• WHAT THE TASK ASKS:
Please print every line of the listing, unchanged.

• RECORDS TO USE:
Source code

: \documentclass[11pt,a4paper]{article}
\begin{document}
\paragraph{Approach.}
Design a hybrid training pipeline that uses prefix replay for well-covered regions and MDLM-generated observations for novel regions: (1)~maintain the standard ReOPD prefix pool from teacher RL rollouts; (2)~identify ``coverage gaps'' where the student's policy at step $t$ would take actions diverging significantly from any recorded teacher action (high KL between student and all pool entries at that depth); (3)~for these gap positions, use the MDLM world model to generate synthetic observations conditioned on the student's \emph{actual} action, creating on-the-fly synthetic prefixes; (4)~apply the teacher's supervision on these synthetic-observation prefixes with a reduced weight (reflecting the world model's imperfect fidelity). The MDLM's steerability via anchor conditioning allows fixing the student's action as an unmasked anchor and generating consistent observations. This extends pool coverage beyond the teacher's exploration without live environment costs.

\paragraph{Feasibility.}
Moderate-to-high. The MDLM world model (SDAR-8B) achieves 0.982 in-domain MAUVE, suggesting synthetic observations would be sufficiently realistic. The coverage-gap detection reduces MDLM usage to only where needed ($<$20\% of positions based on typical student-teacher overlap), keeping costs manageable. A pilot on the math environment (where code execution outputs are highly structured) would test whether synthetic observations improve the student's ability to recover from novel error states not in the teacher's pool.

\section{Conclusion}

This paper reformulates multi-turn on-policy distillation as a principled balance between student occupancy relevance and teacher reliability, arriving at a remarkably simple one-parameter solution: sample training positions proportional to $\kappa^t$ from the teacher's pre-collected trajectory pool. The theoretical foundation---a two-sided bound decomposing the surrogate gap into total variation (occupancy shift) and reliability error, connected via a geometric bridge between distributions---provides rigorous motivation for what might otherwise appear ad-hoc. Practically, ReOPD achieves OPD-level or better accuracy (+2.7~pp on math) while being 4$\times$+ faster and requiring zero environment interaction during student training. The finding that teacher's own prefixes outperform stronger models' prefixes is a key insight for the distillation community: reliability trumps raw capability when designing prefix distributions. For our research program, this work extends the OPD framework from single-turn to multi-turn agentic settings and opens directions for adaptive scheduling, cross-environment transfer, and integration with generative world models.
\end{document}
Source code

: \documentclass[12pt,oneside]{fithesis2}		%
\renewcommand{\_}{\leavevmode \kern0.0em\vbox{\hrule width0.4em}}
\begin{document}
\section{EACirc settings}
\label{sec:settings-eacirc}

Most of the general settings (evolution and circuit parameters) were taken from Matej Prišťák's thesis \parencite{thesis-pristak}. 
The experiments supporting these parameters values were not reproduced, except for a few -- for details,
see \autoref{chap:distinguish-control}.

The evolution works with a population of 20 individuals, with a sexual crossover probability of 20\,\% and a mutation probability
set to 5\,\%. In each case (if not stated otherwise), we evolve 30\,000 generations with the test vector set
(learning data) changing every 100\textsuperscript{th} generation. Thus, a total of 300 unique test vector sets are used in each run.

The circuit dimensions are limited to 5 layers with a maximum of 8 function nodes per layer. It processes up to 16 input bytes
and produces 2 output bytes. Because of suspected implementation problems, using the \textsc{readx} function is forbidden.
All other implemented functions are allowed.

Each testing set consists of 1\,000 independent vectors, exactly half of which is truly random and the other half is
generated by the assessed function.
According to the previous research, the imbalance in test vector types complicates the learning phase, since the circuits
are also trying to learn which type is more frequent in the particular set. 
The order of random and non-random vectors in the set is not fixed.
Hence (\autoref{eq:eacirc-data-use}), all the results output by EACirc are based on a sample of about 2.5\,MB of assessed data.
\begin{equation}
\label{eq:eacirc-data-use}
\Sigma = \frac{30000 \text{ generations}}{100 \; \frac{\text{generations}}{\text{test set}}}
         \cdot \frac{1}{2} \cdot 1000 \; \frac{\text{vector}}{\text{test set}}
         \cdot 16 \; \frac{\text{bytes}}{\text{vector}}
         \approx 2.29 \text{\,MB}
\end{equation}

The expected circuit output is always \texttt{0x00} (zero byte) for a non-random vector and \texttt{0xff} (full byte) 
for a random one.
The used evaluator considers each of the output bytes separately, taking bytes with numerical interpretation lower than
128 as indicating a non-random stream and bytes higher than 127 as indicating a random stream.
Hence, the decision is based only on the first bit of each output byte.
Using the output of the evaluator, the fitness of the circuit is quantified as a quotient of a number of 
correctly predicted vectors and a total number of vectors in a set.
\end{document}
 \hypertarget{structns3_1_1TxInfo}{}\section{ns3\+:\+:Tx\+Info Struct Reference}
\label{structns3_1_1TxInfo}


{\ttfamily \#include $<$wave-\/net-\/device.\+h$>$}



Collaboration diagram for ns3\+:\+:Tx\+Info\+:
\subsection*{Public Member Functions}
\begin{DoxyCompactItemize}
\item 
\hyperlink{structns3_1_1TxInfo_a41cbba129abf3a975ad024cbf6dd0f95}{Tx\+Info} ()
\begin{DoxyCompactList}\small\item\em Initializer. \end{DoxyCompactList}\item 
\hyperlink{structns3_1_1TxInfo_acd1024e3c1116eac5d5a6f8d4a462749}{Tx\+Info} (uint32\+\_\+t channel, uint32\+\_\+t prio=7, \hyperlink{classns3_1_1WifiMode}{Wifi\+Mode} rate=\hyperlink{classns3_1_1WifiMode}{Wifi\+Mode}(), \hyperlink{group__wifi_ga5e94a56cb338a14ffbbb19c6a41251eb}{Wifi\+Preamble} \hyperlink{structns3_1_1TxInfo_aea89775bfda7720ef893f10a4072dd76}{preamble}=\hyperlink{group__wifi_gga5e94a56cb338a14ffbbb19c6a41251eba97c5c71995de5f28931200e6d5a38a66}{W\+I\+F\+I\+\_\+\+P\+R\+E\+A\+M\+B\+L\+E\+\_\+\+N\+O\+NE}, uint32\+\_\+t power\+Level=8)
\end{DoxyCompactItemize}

• WRITTEN SOLUTION:
Source code

: \documentclass[11pt,a4paper]{article}
\begin{document}
\paragraph{Approach.}
Design a hybrid training pipeline that uses prefix replay for well-covered regions and MDLM-generated observations for novel regions: (1)~maintain the standard ReOPD prefix pool from teacher RL rollouts; (2)~identify ``coverage gaps'' where the student's policy at step $t$ would take actions diverging significantly from any recorded teacher action (high KL between student and all pool entries at that depth); (3)~for these gap positions, use the MDLM world model to generate synthetic observations conditioned on the student's \emph{actual} action, creating on-the-fly synthetic prefixes; (4)~apply the teacher's supervision on these synthetic-observation prefixes with a reduced weight (reflecting the world model's imperfect fidelity). The MDLM's steerability via anchor conditioning allows fixing the student's action as an unmasked anchor and generating consistent observations. This extends pool coverage beyond the teacher's exploration without live environment costs.

\paragraph{Feasibility.}
Moderate-to-high. The MDLM world model (SDAR-8B) achieves 0.982 in-domain MAUVE, suggesting synthetic observations would be sufficiently realistic. The coverage-gap detection reduces MDLM usage to only where needed ($<$20\% of positions based on typical student-teacher overlap), keeping costs manageable. A pilot on the math environment (where code execution outputs are highly structured) would test whether synthetic observations improve the student's ability to recover from novel error states not in the teacher's pool.

\section{Conclusion}

This paper reformulates multi-turn on-policy distillation as a principled balance between student occupancy relevance and teacher reliability, arriving at a remarkably simple one-parameter solution: sample training positions proportional to $\kappa^t$ from the teacher's pre-collected trajectory pool. The theoretical foundation---a two-sided bound decomposing the surrogate gap into total variation (occupancy shift) and reliability error, connected via a geometric bridge between distributions---provides rigorous motivation for what might otherwise appear ad-hoc. Practically, ReOPD achieves OPD-level or better accuracy (+2.7~pp on math) while being 4$\times$+ faster and requiring zero environment interaction during student training. The finding that teacher's own prefixes outperform stronger models' prefixes is a key insight for the distillation community: reliability trumps raw capability when designing prefix distributions. For our research program, this work extends the OPD framework from single-turn to multi-turn agentic settings and opens directions for adaptive scheduling, cross-environment transfer, and integration with generative world models.
\end{document}
Source code

: \documentclass[12pt,oneside]{fithesis2}		%
\renewcommand{\_}{\leavevmode \kern0.0em\vbox{\hrule width0.4em}}
\begin{document}
\section{EACirc settings}
\label{sec:settings-eacirc}

Most of the general settings (evolution and circuit parameters) were taken from Matej Prišťák's thesis \parencite{thesis-pristak}. 
The experiments supporting these parameters values were not reproduced, except for a few -- for details,
see \autoref{chap:distinguish-control}.

The evolution works with a population of 20 individuals, with a sexual crossover probability of 20\,\% and a mutation probability
set to 5\,\%. In each case (if not stated otherwise), we evolve 30\,000 generations with the test vector set
(learning data) changing every 100\textsuperscript{th} generation. Thus, a total of 300 unique test vector sets are used in each run.

The circuit dimensions are limited to 5 layers with a maximum of 8 function nodes per layer. It processes up to 16 input bytes
and produces 2 output bytes. Because of suspected implementation problems, using the \textsc{readx} function is forbidden.
All other implemented functions are allowed.

Each testing set consists of 1\,000 independent vectors, exactly half of which is truly random and the other half is
generated by the assessed function.
According to the previous research, the imbalance in test vector types complicates the learning phase, since the circuits
are also trying to learn which type is more frequent in the particular set. 
The order of random and non-random vectors in the set is not fixed.
Hence (\autoref{eq:eacirc-data-use}), all the results output by EACirc are based on a sample of about 2.5\,MB of assessed data.
\begin{equation}
\label{eq:eacirc-data-use}
\Sigma = \frac{30000 \text{ generations}}{100 \; \frac{\text{generations}}{\text{test set}}}
         \cdot \frac{1}{2} \cdot 1000 \; \frac{\text{vector}}{\text{test set}}
         \cdot 16 \; \frac{\text{bytes}}{\text{vector}}
         \approx 2.29 \text{\,MB}
\end{equation}

The expected circuit output is always \texttt{0x00} (zero byte) for a non-random vector and \texttt{0xff} (full byte) 
for a random one.
The used evaluator considers each of the output bytes separately, taking bytes with numerical interpretation lower than
128 as indicating a non-random stream and bytes higher than 127 as indicating a random stream.
Hence, the decision is based only on the first bit of each output byte.
Using the output of the evaluator, the fitness of the circuit is quantified as a quotient of a number of 
correctly predicted vectors and a total number of vectors in a set.
\end{document}
 \hypertarget{structns3_1_1TxInfo}{}\section{ns3\+:\+:Tx\+Info Struct Reference}
\label{structns3_1_1TxInfo}


{\ttfamily \#include $<$wave-\/net-\/device.\+h$>$}



Collaboration diagram for ns3\+:\+:Tx\+Info\+:
\subsection*{Public Member Functions}
\begin{DoxyCompactItemize}
\item 
\hyperlink{structns3_1_1TxInfo_a41cbba129abf3a975ad024cbf6dd0f95}{Tx\+Info} ()
\begin{DoxyCompactList}\small\item\em Initializer. \end{DoxyCompactList}\item 
\hyperlink{structns3_1_1TxInfo_acd1024e3c1116eac5d5a6f8d4a462749}{Tx\+Info} (uint32\+\_\+t channel, uint32\+\_\+t prio=7, \hyperlink{classns3_1_1WifiMode}{Wifi\+Mode} rate=\hyperlink{classns3_1_1WifiMode}{Wifi\+Mode}(), \hyperlink{group__wifi_ga5e94a56cb338a14ffbbb19c6a41251eb}{Wifi\+Preamble} \hyperlink{structns3_1_1TxInfo_aea89775bfda7720ef893f10a4072dd76}{preamble}=\hyperlink{group__wifi_gga5e94a56cb338a14ffbbb19c6a41251eba97c5c71995de5f28931200e6d5a38a66}{W\+I\+F\+I\+\_\+\+P\+R\+E\+A\+M\+B\+L\+E\+\_\+\+N\+O\+NE}, uint32\+\_\+t power\+Level=8)
\end{DoxyCompactItemize}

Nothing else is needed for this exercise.